→ What is expected: Within the material below, transcribe exactly the lines from the one holding "has reduced expression." through the one holding "#### S&beta;<sup>0</sup>", keeping both ends and skipping the rest.

→ Provided material:
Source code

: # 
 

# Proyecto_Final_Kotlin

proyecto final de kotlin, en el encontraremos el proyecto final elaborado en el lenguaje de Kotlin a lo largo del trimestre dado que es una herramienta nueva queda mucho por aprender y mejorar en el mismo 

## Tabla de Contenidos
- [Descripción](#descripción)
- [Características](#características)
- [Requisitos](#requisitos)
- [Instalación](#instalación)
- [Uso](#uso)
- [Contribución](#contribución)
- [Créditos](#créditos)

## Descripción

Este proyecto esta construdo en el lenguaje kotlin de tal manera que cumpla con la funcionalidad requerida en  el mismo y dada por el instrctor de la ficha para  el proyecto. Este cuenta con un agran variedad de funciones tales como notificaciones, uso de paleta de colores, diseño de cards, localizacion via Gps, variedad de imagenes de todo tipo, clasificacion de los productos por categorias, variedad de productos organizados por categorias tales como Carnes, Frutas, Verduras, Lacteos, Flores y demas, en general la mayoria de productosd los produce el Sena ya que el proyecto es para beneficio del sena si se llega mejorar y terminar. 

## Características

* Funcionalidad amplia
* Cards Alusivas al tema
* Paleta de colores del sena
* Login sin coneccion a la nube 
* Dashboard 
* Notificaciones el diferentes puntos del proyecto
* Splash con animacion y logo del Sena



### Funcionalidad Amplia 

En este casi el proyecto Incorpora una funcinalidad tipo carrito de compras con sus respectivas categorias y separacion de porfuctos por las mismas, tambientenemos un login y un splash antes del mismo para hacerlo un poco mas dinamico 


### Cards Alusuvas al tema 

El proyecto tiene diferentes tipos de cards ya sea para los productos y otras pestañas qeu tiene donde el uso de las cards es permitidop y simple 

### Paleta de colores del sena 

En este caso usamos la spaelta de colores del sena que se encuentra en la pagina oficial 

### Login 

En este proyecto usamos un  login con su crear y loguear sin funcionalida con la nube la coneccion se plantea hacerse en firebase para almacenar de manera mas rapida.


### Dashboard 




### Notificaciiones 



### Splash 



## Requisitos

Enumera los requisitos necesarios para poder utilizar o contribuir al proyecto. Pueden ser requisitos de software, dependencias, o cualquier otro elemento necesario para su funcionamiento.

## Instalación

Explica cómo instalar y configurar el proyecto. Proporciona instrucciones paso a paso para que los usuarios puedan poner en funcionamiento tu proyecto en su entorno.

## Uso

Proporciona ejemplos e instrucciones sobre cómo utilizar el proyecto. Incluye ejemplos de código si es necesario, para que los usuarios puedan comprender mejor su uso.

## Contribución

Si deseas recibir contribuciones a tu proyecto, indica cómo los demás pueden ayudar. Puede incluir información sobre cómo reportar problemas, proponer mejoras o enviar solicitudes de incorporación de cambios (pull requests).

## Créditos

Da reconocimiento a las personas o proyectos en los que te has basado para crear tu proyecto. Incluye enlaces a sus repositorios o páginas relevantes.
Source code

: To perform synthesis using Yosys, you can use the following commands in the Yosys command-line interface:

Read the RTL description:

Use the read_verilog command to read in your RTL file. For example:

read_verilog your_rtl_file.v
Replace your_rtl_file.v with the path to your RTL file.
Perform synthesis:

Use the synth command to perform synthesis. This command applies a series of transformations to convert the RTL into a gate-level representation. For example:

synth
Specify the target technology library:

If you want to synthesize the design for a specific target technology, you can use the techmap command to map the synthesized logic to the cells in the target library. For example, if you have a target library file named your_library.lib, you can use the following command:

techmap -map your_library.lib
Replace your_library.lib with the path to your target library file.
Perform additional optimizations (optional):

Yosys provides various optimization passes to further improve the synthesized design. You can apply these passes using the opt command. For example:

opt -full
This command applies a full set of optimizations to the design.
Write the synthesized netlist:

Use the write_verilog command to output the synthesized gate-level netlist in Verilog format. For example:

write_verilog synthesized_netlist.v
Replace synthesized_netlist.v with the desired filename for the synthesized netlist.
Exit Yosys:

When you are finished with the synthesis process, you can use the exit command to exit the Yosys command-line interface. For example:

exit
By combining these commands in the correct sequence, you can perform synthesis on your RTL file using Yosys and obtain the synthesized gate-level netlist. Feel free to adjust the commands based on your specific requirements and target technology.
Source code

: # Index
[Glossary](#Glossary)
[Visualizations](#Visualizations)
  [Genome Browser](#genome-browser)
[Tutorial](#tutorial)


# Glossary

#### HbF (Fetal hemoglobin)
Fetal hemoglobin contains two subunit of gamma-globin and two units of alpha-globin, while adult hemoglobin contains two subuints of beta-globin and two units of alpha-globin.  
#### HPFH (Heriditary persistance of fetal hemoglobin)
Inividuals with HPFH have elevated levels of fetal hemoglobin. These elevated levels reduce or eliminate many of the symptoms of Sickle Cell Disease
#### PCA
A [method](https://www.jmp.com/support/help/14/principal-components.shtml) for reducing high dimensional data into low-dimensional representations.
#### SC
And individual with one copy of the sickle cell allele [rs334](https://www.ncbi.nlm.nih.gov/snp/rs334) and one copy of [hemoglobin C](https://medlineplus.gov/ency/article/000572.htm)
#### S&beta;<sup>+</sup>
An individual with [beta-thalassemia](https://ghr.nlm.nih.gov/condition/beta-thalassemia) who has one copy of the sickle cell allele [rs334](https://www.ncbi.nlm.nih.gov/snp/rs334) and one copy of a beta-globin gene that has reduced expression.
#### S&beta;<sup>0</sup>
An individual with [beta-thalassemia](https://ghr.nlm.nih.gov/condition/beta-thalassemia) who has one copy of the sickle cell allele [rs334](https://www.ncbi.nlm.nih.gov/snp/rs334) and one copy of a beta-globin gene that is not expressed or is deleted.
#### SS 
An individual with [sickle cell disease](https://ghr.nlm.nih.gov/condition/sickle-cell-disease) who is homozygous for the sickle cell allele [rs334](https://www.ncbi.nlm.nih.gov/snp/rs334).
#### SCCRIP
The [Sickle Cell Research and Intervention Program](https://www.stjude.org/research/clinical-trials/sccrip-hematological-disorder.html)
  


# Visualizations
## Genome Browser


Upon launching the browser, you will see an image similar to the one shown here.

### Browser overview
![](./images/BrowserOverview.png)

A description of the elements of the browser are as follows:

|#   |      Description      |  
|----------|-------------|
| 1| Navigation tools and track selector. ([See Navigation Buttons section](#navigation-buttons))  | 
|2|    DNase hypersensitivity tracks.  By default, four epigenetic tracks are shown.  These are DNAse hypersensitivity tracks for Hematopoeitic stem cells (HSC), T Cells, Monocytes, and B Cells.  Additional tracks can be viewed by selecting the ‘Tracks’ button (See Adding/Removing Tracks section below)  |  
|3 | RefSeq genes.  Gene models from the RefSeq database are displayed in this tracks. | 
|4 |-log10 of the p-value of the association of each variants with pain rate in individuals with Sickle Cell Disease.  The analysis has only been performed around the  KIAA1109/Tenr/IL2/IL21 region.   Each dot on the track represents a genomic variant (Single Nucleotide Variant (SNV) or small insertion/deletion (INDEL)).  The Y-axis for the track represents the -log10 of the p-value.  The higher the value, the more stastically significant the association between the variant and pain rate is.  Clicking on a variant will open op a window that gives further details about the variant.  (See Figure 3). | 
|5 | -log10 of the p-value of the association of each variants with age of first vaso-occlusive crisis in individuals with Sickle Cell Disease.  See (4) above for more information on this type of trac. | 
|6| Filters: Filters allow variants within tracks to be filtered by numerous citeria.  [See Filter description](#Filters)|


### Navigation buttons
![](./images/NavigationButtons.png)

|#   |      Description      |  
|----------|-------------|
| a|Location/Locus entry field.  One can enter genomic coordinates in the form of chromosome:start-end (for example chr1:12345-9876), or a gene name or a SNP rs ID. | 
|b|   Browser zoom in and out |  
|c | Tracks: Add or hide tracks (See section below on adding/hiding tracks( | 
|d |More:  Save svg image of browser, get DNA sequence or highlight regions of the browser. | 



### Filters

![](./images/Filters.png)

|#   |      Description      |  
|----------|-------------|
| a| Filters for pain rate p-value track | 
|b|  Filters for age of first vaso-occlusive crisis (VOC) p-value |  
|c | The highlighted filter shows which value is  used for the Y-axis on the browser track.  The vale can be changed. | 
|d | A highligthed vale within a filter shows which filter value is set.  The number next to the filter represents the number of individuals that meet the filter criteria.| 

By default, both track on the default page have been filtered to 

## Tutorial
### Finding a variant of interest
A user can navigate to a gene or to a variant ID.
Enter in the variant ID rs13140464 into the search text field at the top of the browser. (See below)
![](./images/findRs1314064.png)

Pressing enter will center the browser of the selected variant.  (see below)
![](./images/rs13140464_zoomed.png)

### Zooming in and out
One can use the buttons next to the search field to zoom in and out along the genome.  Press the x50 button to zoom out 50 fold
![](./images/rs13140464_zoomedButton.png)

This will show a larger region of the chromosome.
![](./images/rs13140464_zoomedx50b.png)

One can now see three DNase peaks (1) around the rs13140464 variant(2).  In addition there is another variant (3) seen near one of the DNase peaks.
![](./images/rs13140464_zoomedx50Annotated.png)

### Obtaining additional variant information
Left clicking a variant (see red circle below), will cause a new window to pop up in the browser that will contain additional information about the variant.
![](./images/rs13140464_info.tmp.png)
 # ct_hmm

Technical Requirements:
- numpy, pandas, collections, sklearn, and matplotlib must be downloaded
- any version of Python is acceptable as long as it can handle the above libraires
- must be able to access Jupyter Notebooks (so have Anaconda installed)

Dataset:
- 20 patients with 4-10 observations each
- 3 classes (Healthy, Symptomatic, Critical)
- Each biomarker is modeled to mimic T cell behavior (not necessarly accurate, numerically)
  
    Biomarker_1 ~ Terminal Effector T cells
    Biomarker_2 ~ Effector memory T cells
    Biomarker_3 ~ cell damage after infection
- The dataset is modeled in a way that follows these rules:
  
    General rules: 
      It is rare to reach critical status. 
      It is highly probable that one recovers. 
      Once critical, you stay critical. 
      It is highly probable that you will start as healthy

→ Completed task:
An individual with [beta-thalassemia](https://ghr.nlm.nih.gov/condition/beta-thalassemia) who has one copy of the sickle cell allele [rs334](https://www.ncbi.nlm.nih.gov/snp/rs334) and one copy of a beta-globin gene that has reduced expression.
#### S&beta;<sup>0</sup>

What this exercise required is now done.